D’origine malienne, Aïcha Yatabary née au Burkina et installée en France est consultante en santé publique. Elle est aussi présidente de l’association Femmes santé solidarité internationale basée en France et créée en 2019. Dans cette tribune, elle revient sur certains combats du père de la révolution burkinabè, Thomas Sankara, notamment en matière d’agro-écologie.

« La révolution verte de Thomas Sankara »

Quand Thomas Sankara a entamé sa révolution le 04 août 1983, à la suite d’une insurrection populaire qui s’est soldée par un coup d’Etat, les réformes sociales qu’il projetait de mettre en place allaient de pair avec le discours panafricaniste.

D’abord le discours panafricaniste. « Le héros immortel » a longtemps été le porte-parole d’une Afrique fière, digne et qui s’affranchit du diktat néocolonialiste. Figure de proue de la lutte anti-impérialiste, il s’illustre par une prise de position claire en faveur de l’unité africaine et contre la dépendance du continent à l’égard de l’ancien colonisateur, la France. Il voulait avant tout « décoloniser les mentalités ».

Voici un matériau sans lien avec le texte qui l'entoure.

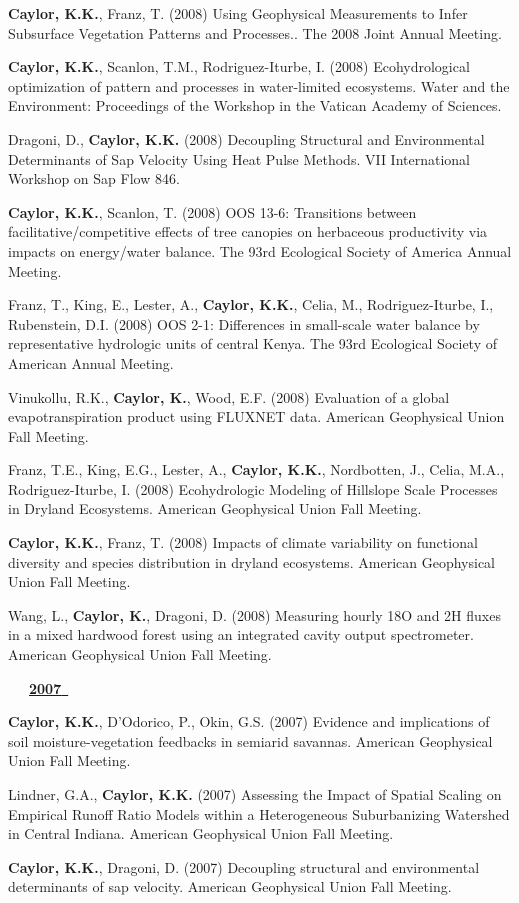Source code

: \begin{etaremune}
\item \textbf{ Caylor, K.K.}, Franz, T. (2008) Using Geophysical Measurements to Infer Subsurface Vegetation Patterns and Processes.. The 2008 Joint Annual Meeting.
\item \textbf{ Caylor, K.K.}, Scanlon, T.M., Rodriguez-Iturbe, I. (2008) Ecohydrological optimization of pattern and processes in water-limited ecosystems. Water and the Environment: Proceedings of the Workshop in the Vatican Academy of Sciences.
\item Dragoni, D., \textbf{ Caylor, K.K.} (2008) Decoupling Structural and Environmental Determinants of Sap Velocity Using Heat Pulse Methods. VII International Workshop on Sap Flow 846.
\item \textbf{ Caylor, K.K.}, Scanlon, T. (2008) OOS 13-6: Transitions between facilitative/competitive effects of tree canopies on herbaceous productivity via impacts on energy/water balance. The 93rd Ecological Society of America Annual Meeting.
\item Franz, T., King, E., Lester, A., \textbf{ Caylor, K.K.}, Celia, M., Rodriguez-Iturbe, I., Rubenstein, D.I. (2008) OOS 2-1: Differences in small-scale water balance by representative hydrologic units of central Kenya. The 93rd Ecological Society of American Annual Meeting.
\item Vinukollu, R.K., \textbf{ Caylor, K.}, Wood, E.F. (2008) Evaluation of a global evapotranspiration product using FLUXNET data. American Geophysical Union Fall Meeting.
\item Franz, T.E., King, E.G., Lester, A., \textbf{ Caylor, K.K.}, Nordbotten, J., Celia, M.A., Rodriguez-Iturbe, I. (2008) Ecohydrologic Modeling of Hillslope Scale Processes in Dryland Ecosystems. American Geophysical Union Fall Meeting.
\item \textbf{ Caylor, K.K.}, Franz, T. (2008) Impacts of climate variability on functional diversity and species distribution in dryland ecosystems. American Geophysical Union Fall Meeting.
\item Wang, L., \textbf{ Caylor, K.}, Dragoni, D. (2008) Measuring hourly 18O and 2H fluxes in a mixed hardwood forest using an integrated cavity output spectrometer. American Geophysical Union Fall Meeting.

\vspace{0.1in}
\mbox{\ \ \ \underline{\textbf{2007 }}}
\vspace{0.1in}

\item \textbf{ Caylor, K.K.}, D'Odorico, P., Okin, G.S. (2007) Evidence and implications of soil moisture-vegetation feedbacks in semiarid savannas. American Geophysical Union Fall Meeting.
\item Lindner, G.A., \textbf{ Caylor, K.K.} (2007) Assessing the Impact of Spatial Scaling on Empirical Runoff Ratio Models within a Heterogeneous Suburbanizing Watershed in Central Indiana. American Geophysical Union Fall Meeting.
\item \textbf{ Caylor, K.K.}, Dragoni, D. (2007) Decoupling structural and environmental determinants of sap velocity. American Geophysical Union Fall Meeting.


\end{etaremune}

Quelles sont les réformes sociales que le héros de la lutte anti-néocolonialiste appelait de ses vœux ?

Nous dirons que la révolution de l’homme du 04 août était avant tout une révolution verte. Cela est bien-sûr en adéquation avec ses convictions d’homme de gauche. Thomas Sankara avait déjà à l’époque un intérêt fort pour l’écologie, à travers les actions importantes qu’il a menées en faveur de l’agroécologie, renforçant ainsi sa stature de leader à l’avant-garde. Il a voulu révolutionner l’agriculture de son pays pour garantir la sécurité alimentaire et une alimentation saine aux Burkinabés. Dans son combat panafricaniste, il comptait initier la plantation d’arbres qui partiraient de son pays à d’autres de la sous-région et s’étendrait sur des dizaines de kilomètres.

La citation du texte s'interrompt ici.